> [What to work on]
Your copy should match the records below exactly, except for the pictures.

> [Records to use]
+++

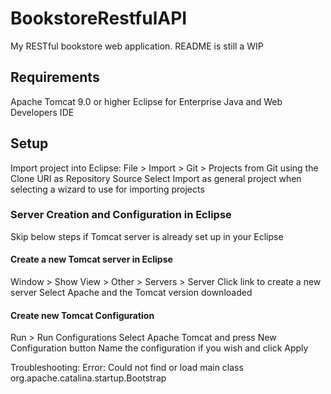 # BookstoreRestfulAPI
My RESTful bookstore web application. README is still a WIP

## Requirements
Apache Tomcat 9.0 or higher
Eclipse for Enterprise Java and Web Developers IDE

## Setup
Import project into Eclipse: File > Import > Git > Projects from Git using the Clone URI as Repository Source
Select Import as general project when selecting a wizard to use for importing projects

### Server Creation and Configuration in Eclipse
Skip below steps if Tomcat server is already set up in your Eclipse
#### Create a new Tomcat server in Eclipse
Window > Show View > Other > Servers > Server
Click link to create a new server
Select Apache and the Tomcat version downloaded

#### Create new Tomcat Configuration
Run > Run Configurations
Select Apache Tomcat and press New Configuration button
Name the configuration if you wish and click Apply

Troubleshooting:
Error: Could not find or load main class org.apache.catalina.startup.Bootstrap
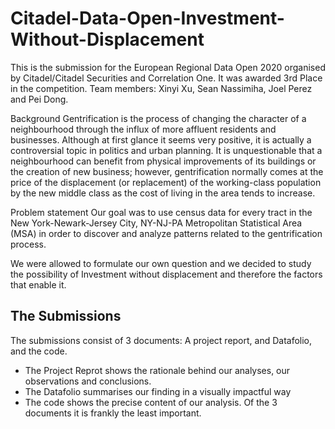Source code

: # Citadel-Data-Open-Investment-Without-Displacement
This is the submission for the European Regional Data Open 2020 organised by Citadel/Citadel Securities and Correlation One. It was awarded 3rd Place in the competition.
Team members: Xinyi Xu, Sean Nassimiha, Joel Perez and Pei Dong.

Background
Gentrification is the process of changing the character of a neighbourhood through the influx of more affluent residents and businesses. Although at first glance it seems very positive, it is actually a controversial topic in politics and urban planning. It is unquestionable that a neighbourhood can benefit from physical improvements of its buildings or the creation of new business; however, gentrification normally comes at the price of the displacement (or replacement) of the working-class population by the new middle class as the cost of living in the area tends to increase.

Problem statement
Our goal was to use census data for every tract in the New York-Newark-Jersey City, NY-NJ-PA Metropolitan Statistical Area (MSA) in order to discover and analyze patterns related to the gentrification process.

We were allowed to formulate our own question and we decided to study the possibility of Investment without displacement and therefore the factors that enable it.

## The Submissions

The submissions consist of 3 documents: A project report, and Datafolio, and the code. 

- The Project Reprot shows the rationale behind our analyses, our observations and conclusions.
- The Datafolio summarises our finding in a visually impactful way
- The code shows the precise content of our analysis. Of the 3 documents it is frankly the least important.
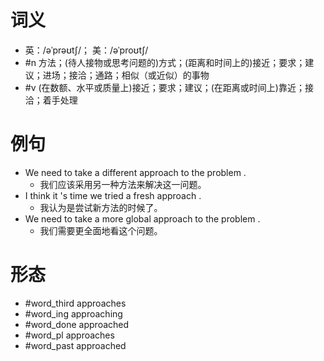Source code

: # 词义
- 英：/əˈprəʊtʃ/； 美：/əˈproʊtʃ/
- #n 方法；(待人接物或思考问题的)方式；(距离和时间上的)接近；要求；建议；进场；接洽；通路；相似（或近似）的事物
- #v (在数额、水平或质量上)接近；要求；建议；(在距离或时间上)靠近；接洽；着手处理
# 例句
- We need to take a different approach to the problem .
	- 我们应该采用另一种方法来解决这一问题。
- I think it 's time we tried a fresh approach .
	- 我认为是尝试新方法的时候了。
- We need to take a more global approach to the problem .
	- 我们需要更全面地看这个问题。
# 形态
- #word_third approaches
- #word_ing approaching
- #word_done approached
- #word_pl approaches
- #word_past approached
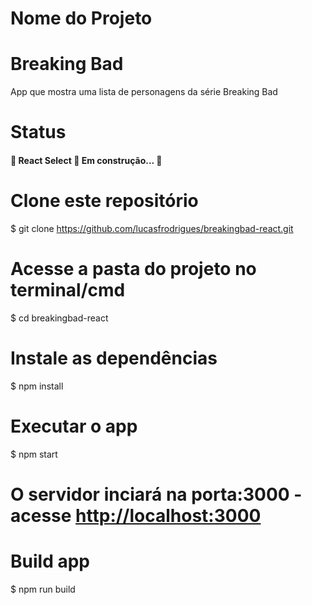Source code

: # Nome do Projeto 
<h1> Breaking Bad </h1>
<p>App que mostra uma lista de personagens da série Breaking Bad</p>

# Status
<h4> 
	🚧  React Select 🚀 Em construção...  🚧
</h4>


# Clone este repositório
$ git clone <https://github.com/lucasfrodrigues/breakingbad-react.git>

# Acesse a pasta do projeto no terminal/cmd
$ cd breakingbad-react

# Instale as dependências
$ npm install

# Executar o app
$ npm start

# O servidor inciará na porta:3000 - acesse <http://localhost:3000>

# Build app
$ npm run build

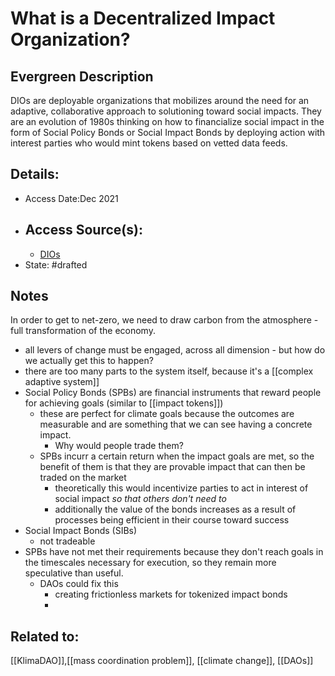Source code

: # What is a Decentralized Impact Organization?
## Evergreen Description
DIOs are deployable organizations that mobilizes around the need for an adaptive, collaborative approach to solutioning toward social impacts. They are an evolution of 1980s thinking on how to financialize social impact in the form of Social Policy Bonds or Social Impact Bonds by deploying action with interest parties who would mint tokens based on vetted data feeds.
## Details:
- Access Date:Dec 2021
- Access Source(s): 
	- 
	- [DIOs](https://mirror.xyz/olli.eth/149Q5LjUJzioXp-mC-8gazh5gbfqF5gEP9RpXIh1Kzc)
- State: #drafted

## Notes
In order to get to net-zero, we need to draw carbon from the atmosphere - full transformation of the economy.
- all levers of change must be engaged, across all dimension - but how do we actually get this to happen?
- there are too many parts to the system itself, because it's a [[complex adaptive system]]
- Social Policy Bonds (SPBs) are financial instruments that reward people for achieving goals (similar to [[impact tokens]])
	- these are perfect for climate goals because the outcomes are measurable and are something that we can see having a concrete impact.
		- Why would people trade them?
	- SPBs incurr a certain return when the impact goals are met, so the benefit of them is that they are provable impact that can then be traded on the market
		- theoretically this would incentivize parties to act in interest of social impact *so that others don't need to*
		- additionally the value of the bonds increases as a result of processes being efficient in their course toward success
- Social Impact Bonds (SIBs)
	- not tradeable
- SPBs have not met their requirements because they don't reach goals in the timescales necessary for execution, so they remain more speculative than useful.
	- DAOs could fix this
		- creating frictionless markets for tokenized impact bonds
		- 
## Related to: 
[[KlimaDAO]],[[mass coordination problem]], [[climate change]], [[DAOs]]
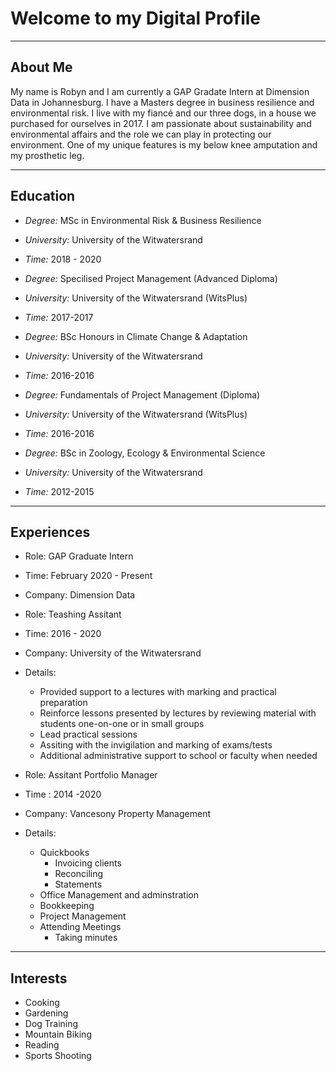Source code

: # Welcome to my Digital Profile

***
## About Me
My name is Robyn and I am currently a GAP Gradate Intern at Dimension 
Data in Johannesburg. I have a Masters degree in business resilience 
and environmental risk. I live with my fiancé and our three dogs, in 
a house we purchased for ourselves in 2017. I am passionate about
sustainability and environmental affairs and the role we can play
in protecting our environment. One of my unique features is my below
knee amputation and my prosthetic leg.

***
## Education
- *Degree:* MSc in Environmental Risk & Business Resilience
- *University:* University of the Witwatersrand
- *Time:* 2018 - 2020

- *Degree:*  Specilised Project Management (Advanced Diploma)
- *University:* University of the Witwatersrand (WitsPlus)
- *Time:* 2017-2017
      
- *Degree:* BSc Honours in Climate Change & Adaptation
- *University:* University of the Witwatersrand
- *Time:* 2016-2016
      
- *Degree:* Fundamentals of Project Management (Diploma)
- *University:* University of the Witwatersrand (WitsPlus)
- *Time:* 2016-2016
      
- *Degree:* BSc in Zoology, Ecology & Environmental Science
- *University:* University of the Witwatersrand
- *Time:*  2012-2015

***
## Experiences
- Role: GAP Graduate Intern
- Time: February 2020 - Present
- Company: Dimension Data
      
- Role: Teashing Assitant
- Time: 2016 - 2020
- Company: University of the Witwatersrand
- Details: 
     - Provided support to a lectures with marking and practical preparation
     - Reinforce lessons presented by lectures by reviewing material
        with students one-on-one or in small groups
     - Lead practical sessions 
     - Assiting with the invigilation and marking of exams/tests
     - Additional administrative support to school or faculty when needed
      
- Role: Assitant Portfolio Manager
- Time : 2014 -2020
- Company: Vancesony Property Management 
- Details: 
    - Quickbooks
       - Invoicing clients
       - Reconciling
       - Statements
    - Office Management and adminstration
    - Bookkeeping
    - Project Management 
    - Attending Meetings
      - Taking minutes

***
## Interests
- Cooking
- Gardening
- Dog Training
- Mountain Biking
- Reading
- Sports Shooting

+++

> [Result]
 # BookstoreRestfulAPI
My RESTful bookstore web application. README is still a WIP

## Requirements
Apache Tomcat 9.0 or higher
Eclipse for Enterprise Java and Web Developers IDE

## Setup
Import project into Eclipse: File > Import > Git > Projects from Git using the Clone URI as Repository Source
Select Import as general project when selecting a wizard to use for importing projects

### Server Creation and Configuration in Eclipse
Skip below steps if Tomcat server is already set up in your Eclipse
#### Create a new Tomcat server in Eclipse
Window > Show View > Other > Servers > Server
Click link to create a new server
Select Apache and the Tomcat version downloaded

#### Create new Tomcat Configuration
Run > Run Configurations
Select Apache Tomcat and press New Configuration button
Name the configuration if you wish and click Apply

Troubleshooting:
Error: Could not find or load main class org.apache.catalina.startup.Bootstrap
Source code

: # Citadel-Data-Open-Investment-Without-Displacement
This is the submission for the European Regional Data Open 2020 organised by Citadel/Citadel Securities and Correlation One. It was awarded 3rd Place in the competition.
Team members: Xinyi Xu, Sean Nassimiha, Joel Perez and Pei Dong.

Background
Gentrification is the process of changing the character of a neighbourhood through the influx of more affluent residents and businesses. Although at first glance it seems very positive, it is actually a controversial topic in politics and urban planning. It is unquestionable that a neighbourhood can benefit from physical improvements of its buildings or the creation of new business; however, gentrification normally comes at the price of the displacement (or replacement) of the working-class population by the new middle class as the cost of living in the area tends to increase.

Problem statement
Our goal was to use census data for every tract in the New York-Newark-Jersey City, NY-NJ-PA Metropolitan Statistical Area (MSA) in order to discover and analyze patterns related to the gentrification process.

We were allowed to formulate our own question and we decided to study the possibility of Investment without displacement and therefore the factors that enable it.

## The Submissions

The submissions consist of 3 documents: A project report, and Datafolio, and the code. 

- The Project Reprot shows the rationale behind our analyses, our observations and conclusions.
- The Datafolio summarises our finding in a visually impactful way
- The code shows the precise content of our analysis. Of the 3 documents it is frankly the least important.
Source code

: # 词义
- 英：/əˈprəʊtʃ/； 美：/əˈproʊtʃ/
- #n 方法；(待人接物或思考问题的)方式；(距离和时间上的)接近；要求；建议；进场；接洽；通路；相似（或近似）的事物
- #v (在数额、水平或质量上)接近；要求；建议；(在距离或时间上)靠近；接洽；着手处理
# 例句
- We need to take a different approach to the problem .
	- 我们应该采用另一种方法来解决这一问题。
- I think it 's time we tried a fresh approach .
	- 我认为是尝试新方法的时候了。
- We need to take a more global approach to the problem .
	- 我们需要更全面地看这个问题。
# 形态
- #word_third approaches
- #word_ing approaching
- #word_done approached
- #word_pl approaches
- #word_past approached
Source code

: # Nome do Projeto 
<h1> Breaking Bad </h1>
<p>App que mostra uma lista de personagens da série Breaking Bad</p>

# Status
<h4> 
	🚧  React Select 🚀 Em construção...  🚧
</h4>


# Clone este repositório
$ git clone <https://github.com/lucasfrodrigues/breakingbad-react.git>

# Acesse a pasta do projeto no terminal/cmd
$ cd breakingbad-react

# Instale as dependências
$ npm install

# Executar o app
$ npm start

# O servidor inciará na porta:3000 - acesse <http://localhost:3000>

# Build app
$ npm run build

Source code

: # What is a Decentralized Impact Organization?
## Evergreen Description
DIOs are deployable organizations that mobilizes around the need for an adaptive, collaborative approach to solutioning toward social impacts. They are an evolution of 1980s thinking on how to financialize social impact in the form of Social Policy Bonds or Social Impact Bonds by deploying action with interest parties who would mint tokens based on vetted data feeds.
## Details:
- Access Date:Dec 2021
- Access Source(s): 
	- 
	- [DIOs](https://mirror.xyz/olli.eth/149Q5LjUJzioXp-mC-8gazh5gbfqF5gEP9RpXIh1Kzc)
- State: #drafted

## Notes
In order to get to net-zero, we need to draw carbon from the atmosphere - full transformation of the economy.
- all levers of change must be engaged, across all dimension - but how do we actually get this to happen?
- there are too many parts to the system itself, because it's a [[complex adaptive system]]
- Social Policy Bonds (SPBs) are financial instruments that reward people for achieving goals (similar to [[impact tokens]])
	- these are perfect for climate goals because the outcomes are measurable and are something that we can see having a concrete impact.
		- Why would people trade them?
	- SPBs incurr a certain return when the impact goals are met, so the benefit of them is that they are provable impact that can then be traded on the market
		- theoretically this would incentivize parties to act in interest of social impact *so that others don't need to*
		- additionally the value of the bonds increases as a result of processes being efficient in their course toward success
- Social Impact Bonds (SIBs)
	- not tradeable
- SPBs have not met their requirements because they don't reach goals in the timescales necessary for execution, so they remain more speculative than useful.
	- DAOs could fix this
		- creating frictionless markets for tokenized impact bonds
		- 
## Related to: 
[[KlimaDAO]],[[mass coordination problem]], [[climate change]], [[DAOs]]
Source code

: # Welcome to my Digital Profile

***
## About Me
My name is Robyn and I am currently a GAP Gradate Intern at Dimension 
Data in Johannesburg. I have a Masters degree in business resilience 
and environmental risk. I live with my fiancé and our three dogs, in 
a house we purchased for ourselves in 2017. I am passionate about
sustainability and environmental affairs and the role we can play
in protecting our environment. One of my unique features is my below
knee amputation and my prosthetic leg.

***
## Education
- *Degree:* MSc in Environmental Risk & Business Resilience
- *University:* University of the Witwatersrand
- *Time:* 2018 - 2020

- *Degree:*  Specilised Project Management (Advanced Diploma)
- *University:* University of the Witwatersrand (WitsPlus)
- *Time:* 2017-2017
      
- *Degree:* BSc Honours in Climate Change & Adaptation
- *University:* University of the Witwatersrand
- *Time:* 2016-2016
      
- *Degree:* Fundamentals of Project Management (Diploma)
- *University:* University of the Witwatersrand (WitsPlus)
- *Time:* 2016-2016
      
- *Degree:* BSc in Zoology, Ecology & Environmental Science
- *University:* University of the Witwatersrand
- *Time:*  2012-2015

***
## Experiences
- Role: GAP Graduate Intern
- Time: February 2020 - Present
- Company: Dimension Data
      
- Role: Teashing Assitant
- Time: 2016 - 2020
- Company: University of the Witwatersrand
- Details: 
     - Provided support to a lectures with marking and practical preparation
     - Reinforce lessons presented by lectures by reviewing material
        with students one-on-one or in small groups
     - Lead practical sessions 
     - Assiting with the invigilation and marking of exams/tests
     - Additional administrative support to school or faculty when needed
      
- Role: Assitant Portfolio Manager
- Time : 2014 -2020
- Company: Vancesony Property Management 
- Details: 
    - Quickbooks
       - Invoicing clients
       - Reconciling
       - Statements
    - Office Management and adminstration
    - Bookkeeping
    - Project Management 
    - Attending Meetings
      - Taking minutes

***
## Interests
- Cooking
- Gardening
- Dog Training
- Mountain Biking
- Reading
- Sports Shooting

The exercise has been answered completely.